What is a Multi-stakeholder Process (MSP)?

“An MSP is a process in which diverse actors (e.g. government agencies, producer organizations, NGOs,

private actors, donors and others) collaborate to achieve a common goal.”
- Wageningen University MSP portal

A Multi-stakeholder Process (MSP) is fundamentally about participatory decision-making and information sharing at the country level. Key stakeholders should be represented and decide what issues to focus on and what actions to take.

MSPs range from simple processes, such as one-off consultations, to more complex ones such as multi-stakeholder networks and partnerships.

What are the benefits of MSPs?

  • Relevance: Local stakeholders best understand which activities are truly relevant to their needs and realistic in a specific context.
  • Ownership and sustainability: Local stakeholders share information  and jointly decide what actions to take.  This leads to greater local ownership of activities and outcomes – which makes them more sustainable.
  • Builds partnerships and alliances: Having a common goal strengthens partnerships and creates opportunities for dialogue and sharing resources.

Tips for facilitating MSPs

“If local people take ownership of all stages and levels of decision-making, development activities are more likely to build on local strengths, meet local needs and priorities, and foster self-determination and sustainability.”

- VSO  Participatory Approaches: A facilitator’s guide

Designing the MSP: Key stakeholders should be involved in designing the MSP and coordinating the process.

Selecting Participants: Conducting a Stakeholder Mapping exercise will ensure that you do not miss any important groups affected by the issue at hand.
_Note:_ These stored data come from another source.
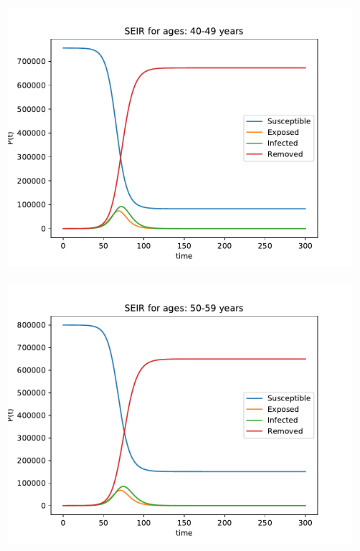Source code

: \begin{figure}[H]
\begin{subfigure}{0.40\textwidth}
\includegraphics[width = \textwidth]{../fig/SEIR_40-49_q.pdf}
\caption{\protect}
\end{subfigure}
\begin{subfigure}{0.40\textwidth}
\includegraphics[width = \textwidth]{../fig/SEIR_50-59_q.pdf}
\caption{\protect}
\end{subfigure}
\begin{subfigure}{0.40\textwidth}

\end{subfigure}
\end{figure}
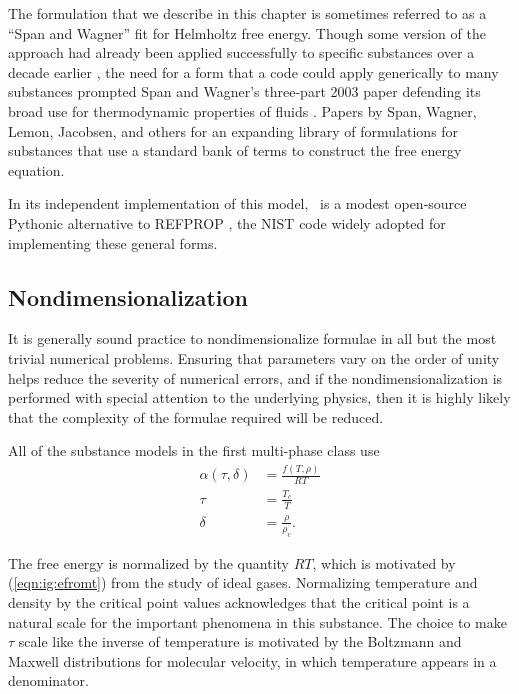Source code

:The formulation that we describe in this chapter is sometimes referred to as a ``Span and Wagner'' fit for Helmholtz free energy.  Though some version of the approach had already been applied successfully to specific substances over a decade earlier \cite{stewart:1991, setzmann:1991}, the need for a form that a code could apply generically to many substances prompted Span and Wagner's three-part 2003 paper defending its broad use for thermodynamic properties of fluids \cite{span:2003:1, span:2003:2, span:2003:3}.  Papers by Span, Wagner, Lemon, Jacobsen, and others for an expanding library of formulations for substances that use a standard bank of terms to construct the free energy equation.

In its independent implementation of this model, \PM\ is a modest open-source Pythonic alternative to REFPROP \cite{refprop}, the NIST code widely adopted for implementing these general forms.

\subsection{Nondimensionalization}

It is generally sound practice to nondimensionalize formulae in all but the most trivial numerical problems.  Ensuring that parameters vary on the order of unity helps reduce the severity of numerical errors, and if the nondimensionalization is performed with special attention to the underlying physics, then it is highly likely that the complexity of the formulae required will be reduced.

All of the substance models in the first multi-phase class use
\begin{subequations}
\begin{align}
\alpha(\tau,\delta) &= \frac{f(T,\rho)}{R T}\\
\tau &= \frac{T_c}{T}\\
\delta &= \frac{\rho}{\rho_c}.
\end{align}
\end{subequations}

The free energy is normalized by the quantity $R T$, which is motivated by (\ref{eqn:ig:efromt}) from the study of ideal gases.  Normalizing temperature and density by the critical point values acknowledges that the critical point is a natural scale for the important phenomena in this substance.  The choice to make $\tau$ scale like the inverse of temperature is motivated by the Boltzmann and Maxwell distributions for molecular velocity, in which temperature appears in a denominator.

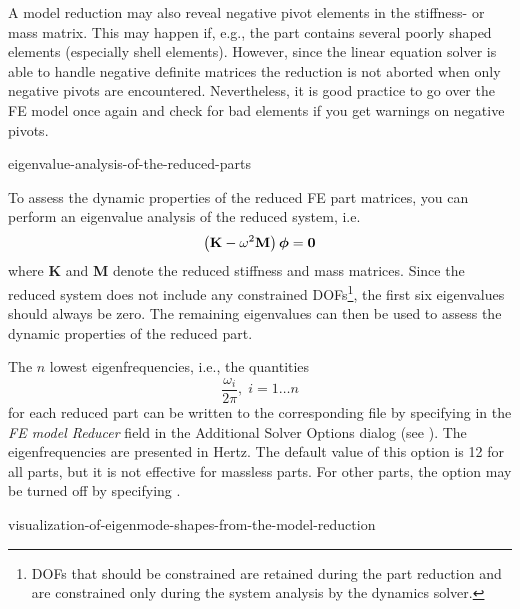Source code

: {A model reduction may also reveal negative pivot elements in the stiffness- or
mass matrix. This may happen if, e.g., the part contains several poorly shaped
elements (especially shell elements).
However, since the linear equation solver is able to handle negative definite
matrices the reduction is not aborted when only negative pivots are encountered.
Nevertheless, it is good practice to go over the FE model once again and check
for bad elements if you get warnings on negative pivots.



           {eigenvalue-analysis-of-the-reduced-parts}

To assess the dynamic properties of the reduced FE part matrices,
you can perform an eigenvalue analysis of the reduced system, i.e.
$$\left({\bf K} - \omega^2{\bf M}\right)\mbox{\boldmath$\phi$} = {\bf 0}$$
where \textbf{K} and \textbf{M} denote the reduced stiffness and mass matrices.
Since the reduced system does not include any constrained DOFs\footnote{
DOFs that should be constrained are retained during the part reduction and are
constrained only during the system analysis by the dynamics solver.},
the first six eigenvalues should always be zero. The remaining eigenvalues
can then be used to assess the dynamic properties of the reduced part.

The $n$ lowest eigenfrequencies, i.e., the quantities
$$\frac{\omega_i}{2\pi}, \; i = 1 \ldots n $$
for each reduced part can be written to the corresponding  file
by specifying  in the {\sl FE model Reducer} field in the
Additional Solver Options dialog (see
).
The eigenfrequencies are presented in Hertz.
The default value of this option is 12 for all parts,
but it is not effective for massless parts.
For other parts, the option may be turned off by specifying .


           {visualization-of-eigenmode-shapes-from-the-model-reduction}

}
Select people at approximately the same level of authority and keep a gender balance.
Suggested Tool: Stakeholder Mapping

Facilitation: Local facilitators should have had prior training in facilitation techniques and use the local language. They should make sure women have a voice and that the meeting is truly participatory. FAO and similar organizations can support the process but their role should be that of an observer or mentor rather than leading the MSP.
Suggested Tool: MSP Facilitation Guidelines

Structure and set up: Having a permanent platform for multi-stakeholder consultations will ensure that the benefits of MSPs continue beyond the scope of the project or programme.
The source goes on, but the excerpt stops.